===== Material supplied

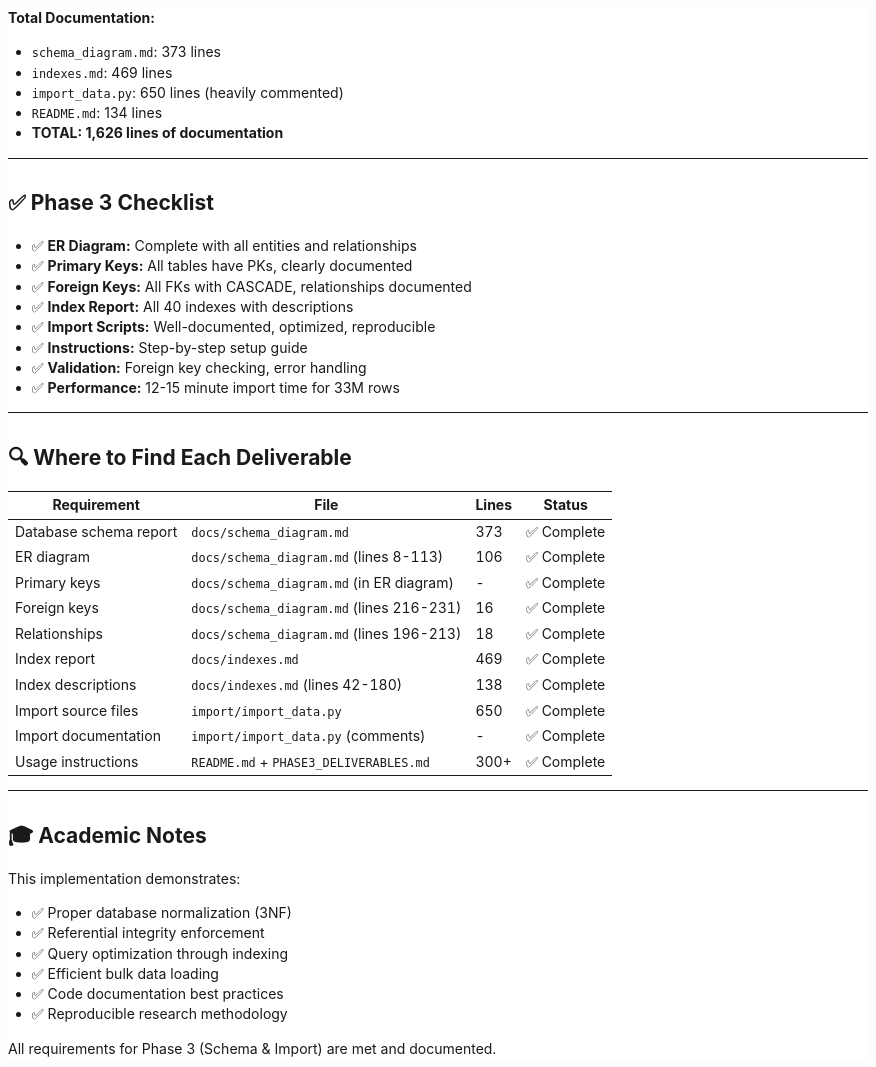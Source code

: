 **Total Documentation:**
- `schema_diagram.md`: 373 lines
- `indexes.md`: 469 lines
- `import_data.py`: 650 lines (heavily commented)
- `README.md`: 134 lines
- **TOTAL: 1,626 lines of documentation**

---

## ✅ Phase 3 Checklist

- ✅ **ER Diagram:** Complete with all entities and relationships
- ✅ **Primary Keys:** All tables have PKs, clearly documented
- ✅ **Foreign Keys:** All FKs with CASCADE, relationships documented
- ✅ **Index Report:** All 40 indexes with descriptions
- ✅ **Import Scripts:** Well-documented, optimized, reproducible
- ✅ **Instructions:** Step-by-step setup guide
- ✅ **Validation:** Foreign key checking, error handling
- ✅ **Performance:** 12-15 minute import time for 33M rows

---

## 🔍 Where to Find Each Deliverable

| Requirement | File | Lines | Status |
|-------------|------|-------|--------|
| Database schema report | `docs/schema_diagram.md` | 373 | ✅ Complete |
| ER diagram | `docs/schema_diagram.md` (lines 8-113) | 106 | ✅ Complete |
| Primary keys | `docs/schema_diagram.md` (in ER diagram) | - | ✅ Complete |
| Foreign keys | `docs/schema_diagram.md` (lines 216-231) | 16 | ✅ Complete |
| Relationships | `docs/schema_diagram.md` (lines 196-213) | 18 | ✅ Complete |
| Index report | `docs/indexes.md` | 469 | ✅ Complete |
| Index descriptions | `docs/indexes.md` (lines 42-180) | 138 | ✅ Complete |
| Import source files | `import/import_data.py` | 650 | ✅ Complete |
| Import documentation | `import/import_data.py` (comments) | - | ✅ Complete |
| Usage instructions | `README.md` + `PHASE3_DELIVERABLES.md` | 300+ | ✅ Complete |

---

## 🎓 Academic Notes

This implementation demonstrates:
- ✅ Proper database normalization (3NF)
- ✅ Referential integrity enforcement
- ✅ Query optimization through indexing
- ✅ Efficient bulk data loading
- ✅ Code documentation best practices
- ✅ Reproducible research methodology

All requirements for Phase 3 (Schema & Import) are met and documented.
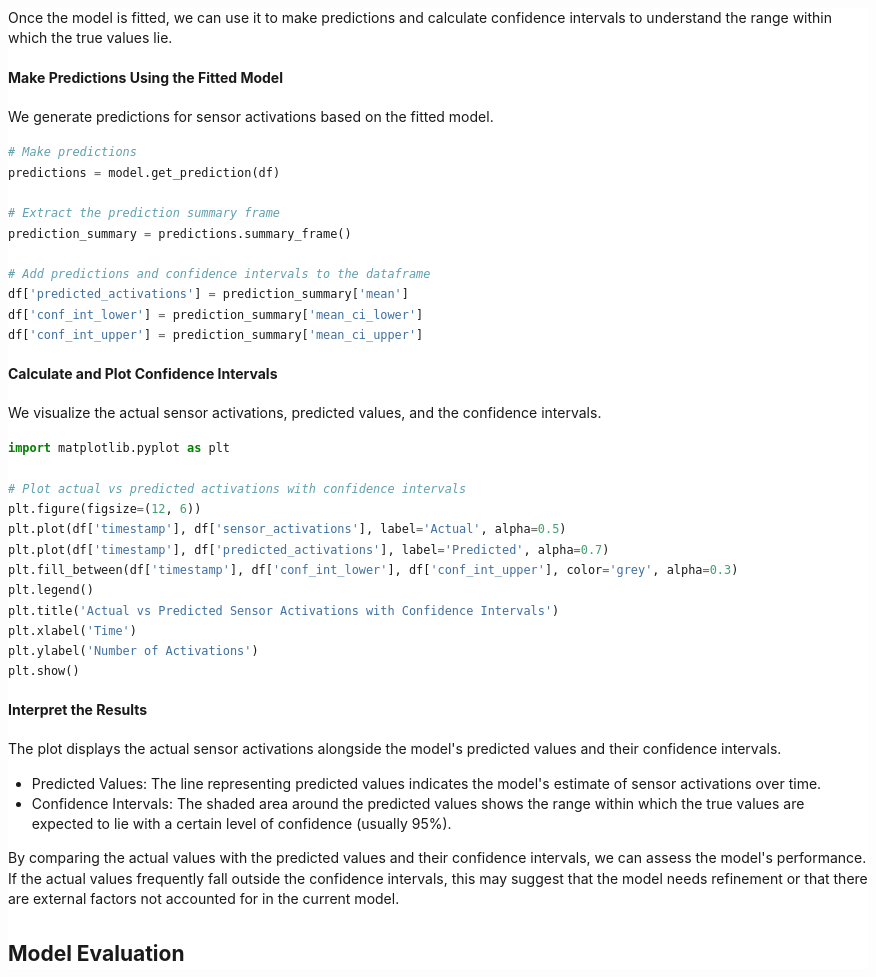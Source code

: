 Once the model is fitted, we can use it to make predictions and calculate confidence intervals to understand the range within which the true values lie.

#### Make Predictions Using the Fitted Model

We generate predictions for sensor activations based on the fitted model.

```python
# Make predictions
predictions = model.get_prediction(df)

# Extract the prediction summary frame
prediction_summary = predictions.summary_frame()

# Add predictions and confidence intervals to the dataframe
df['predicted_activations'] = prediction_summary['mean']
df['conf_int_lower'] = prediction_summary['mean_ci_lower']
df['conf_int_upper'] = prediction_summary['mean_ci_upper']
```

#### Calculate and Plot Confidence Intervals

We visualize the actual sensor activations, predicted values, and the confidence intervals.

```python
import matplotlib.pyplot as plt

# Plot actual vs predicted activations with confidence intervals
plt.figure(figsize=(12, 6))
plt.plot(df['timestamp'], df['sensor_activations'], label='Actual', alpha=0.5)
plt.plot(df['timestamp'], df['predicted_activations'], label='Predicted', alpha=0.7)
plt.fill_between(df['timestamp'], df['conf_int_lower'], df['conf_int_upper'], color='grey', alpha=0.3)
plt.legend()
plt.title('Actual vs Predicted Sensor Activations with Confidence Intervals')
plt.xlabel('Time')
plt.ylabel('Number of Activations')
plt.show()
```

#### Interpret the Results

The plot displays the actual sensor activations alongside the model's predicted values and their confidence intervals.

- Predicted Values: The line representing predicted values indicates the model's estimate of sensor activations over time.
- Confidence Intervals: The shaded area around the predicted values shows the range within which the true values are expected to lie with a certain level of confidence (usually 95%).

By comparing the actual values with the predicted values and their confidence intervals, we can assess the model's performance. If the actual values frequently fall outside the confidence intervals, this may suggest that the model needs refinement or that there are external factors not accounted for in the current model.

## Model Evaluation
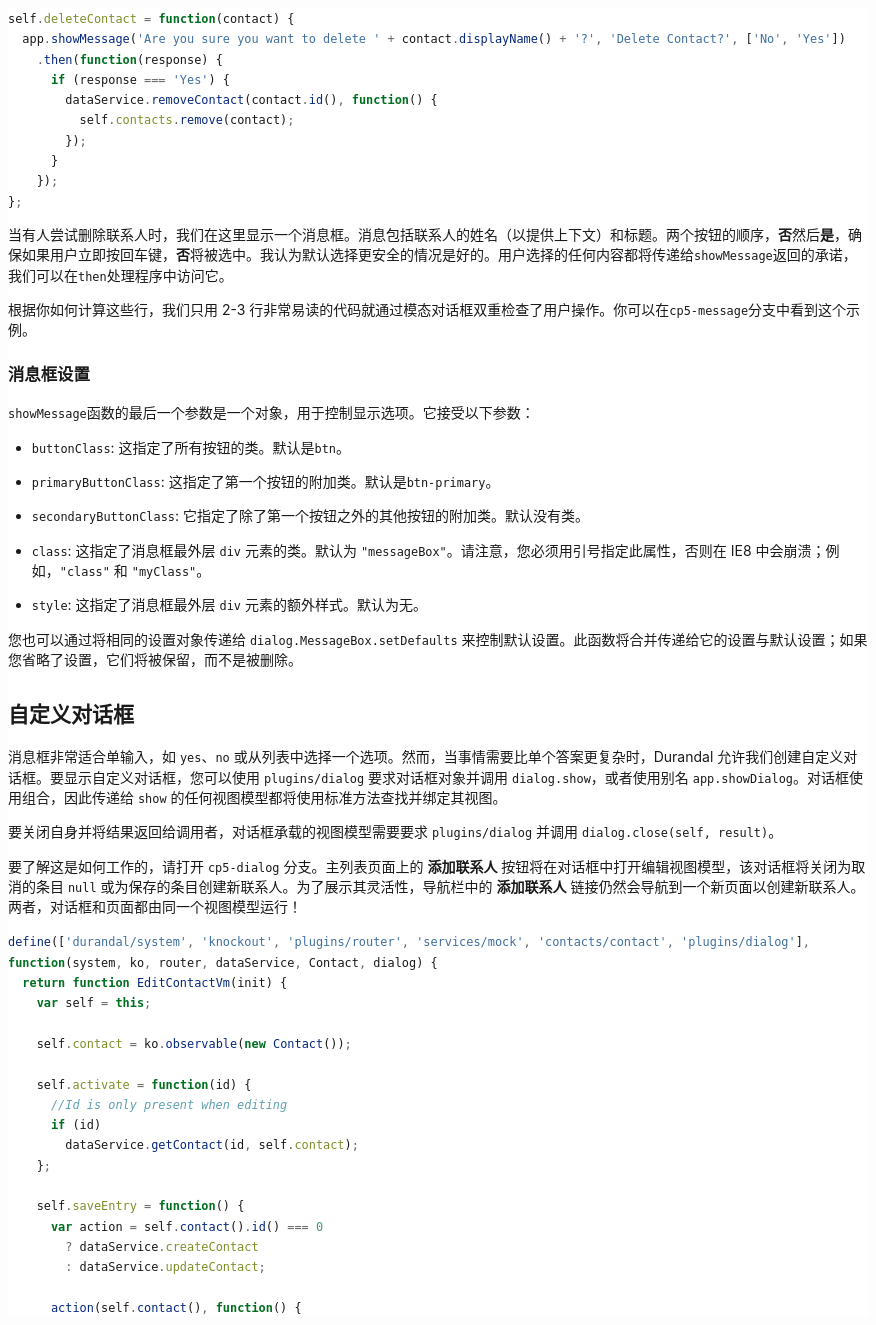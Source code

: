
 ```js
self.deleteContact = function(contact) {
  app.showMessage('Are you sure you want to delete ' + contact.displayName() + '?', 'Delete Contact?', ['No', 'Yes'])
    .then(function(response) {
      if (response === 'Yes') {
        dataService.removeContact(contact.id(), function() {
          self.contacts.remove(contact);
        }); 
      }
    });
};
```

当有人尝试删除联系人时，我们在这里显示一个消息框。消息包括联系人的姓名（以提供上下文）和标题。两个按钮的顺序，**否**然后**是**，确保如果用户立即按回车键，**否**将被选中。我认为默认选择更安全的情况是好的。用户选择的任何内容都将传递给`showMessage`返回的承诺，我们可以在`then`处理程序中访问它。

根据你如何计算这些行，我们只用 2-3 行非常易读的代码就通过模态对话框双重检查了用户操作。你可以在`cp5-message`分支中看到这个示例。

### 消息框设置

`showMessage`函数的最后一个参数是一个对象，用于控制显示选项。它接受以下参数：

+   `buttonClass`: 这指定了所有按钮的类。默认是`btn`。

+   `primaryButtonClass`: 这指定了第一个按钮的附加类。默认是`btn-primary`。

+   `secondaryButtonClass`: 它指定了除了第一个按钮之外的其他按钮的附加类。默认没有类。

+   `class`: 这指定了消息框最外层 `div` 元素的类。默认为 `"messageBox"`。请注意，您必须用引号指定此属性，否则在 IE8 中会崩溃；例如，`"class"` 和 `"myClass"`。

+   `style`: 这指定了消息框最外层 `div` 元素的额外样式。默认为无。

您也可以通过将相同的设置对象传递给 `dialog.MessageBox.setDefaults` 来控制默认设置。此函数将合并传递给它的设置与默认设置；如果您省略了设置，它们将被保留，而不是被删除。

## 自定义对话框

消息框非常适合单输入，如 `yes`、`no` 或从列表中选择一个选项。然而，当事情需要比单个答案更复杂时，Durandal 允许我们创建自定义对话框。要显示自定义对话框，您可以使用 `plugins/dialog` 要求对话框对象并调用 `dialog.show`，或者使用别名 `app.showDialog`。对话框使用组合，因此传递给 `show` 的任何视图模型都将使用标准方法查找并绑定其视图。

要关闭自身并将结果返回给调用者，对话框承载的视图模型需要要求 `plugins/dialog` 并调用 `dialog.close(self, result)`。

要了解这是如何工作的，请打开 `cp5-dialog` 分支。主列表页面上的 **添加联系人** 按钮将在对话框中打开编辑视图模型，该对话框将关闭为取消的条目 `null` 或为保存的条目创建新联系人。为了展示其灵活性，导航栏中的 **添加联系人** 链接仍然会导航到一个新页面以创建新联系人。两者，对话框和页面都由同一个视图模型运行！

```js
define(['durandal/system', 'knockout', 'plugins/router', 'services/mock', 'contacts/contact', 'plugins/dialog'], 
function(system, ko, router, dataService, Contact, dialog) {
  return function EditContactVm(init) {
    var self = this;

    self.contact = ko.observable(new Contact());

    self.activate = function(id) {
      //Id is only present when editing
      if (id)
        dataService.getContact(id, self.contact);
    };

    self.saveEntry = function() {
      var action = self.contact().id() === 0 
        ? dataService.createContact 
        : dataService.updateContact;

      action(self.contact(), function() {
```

==========

What is expected - The answer must be an exact copy of the lines from the start of the records above through the line containing "- ✅ Proper database normalization (3NF)", with no pictures in it.

Output of the exercise -
Source code

: **Total Documentation:**
- `schema_diagram.md`: 373 lines
- `indexes.md`: 469 lines
- `import_data.py`: 650 lines (heavily commented)
- `README.md`: 134 lines
- **TOTAL: 1,626 lines of documentation**

---

## ✅ Phase 3 Checklist

- ✅ **ER Diagram:** Complete with all entities and relationships
- ✅ **Primary Keys:** All tables have PKs, clearly documented
- ✅ **Foreign Keys:** All FKs with CASCADE, relationships documented
- ✅ **Index Report:** All 40 indexes with descriptions
- ✅ **Import Scripts:** Well-documented, optimized, reproducible
- ✅ **Instructions:** Step-by-step setup guide
- ✅ **Validation:** Foreign key checking, error handling
- ✅ **Performance:** 12-15 minute import time for 33M rows

---

## 🔍 Where to Find Each Deliverable

| Requirement | File | Lines | Status |
|-------------|------|-------|--------|
| Database schema report | `docs/schema_diagram.md` | 373 | ✅ Complete |
| ER diagram | `docs/schema_diagram.md` (lines 8-113) | 106 | ✅ Complete |
| Primary keys | `docs/schema_diagram.md` (in ER diagram) | - | ✅ Complete |
| Foreign keys | `docs/schema_diagram.md` (lines 216-231) | 16 | ✅ Complete |
| Relationships | `docs/schema_diagram.md` (lines 196-213) | 18 | ✅ Complete |
| Index report | `docs/indexes.md` | 469 | ✅ Complete |
| Index descriptions | `docs/indexes.md` (lines 42-180) | 138 | ✅ Complete |
| Import source files | `import/import_data.py` | 650 | ✅ Complete |
| Import documentation | `import/import_data.py` (comments) | - | ✅ Complete |
| Usage instructions | `README.md` + `PHASE3_DELIVERABLES.md` | 300+ | ✅ Complete |

---

## 🎓 Academic Notes

This implementation demonstrates:
- ✅ Proper database normalization (3NF)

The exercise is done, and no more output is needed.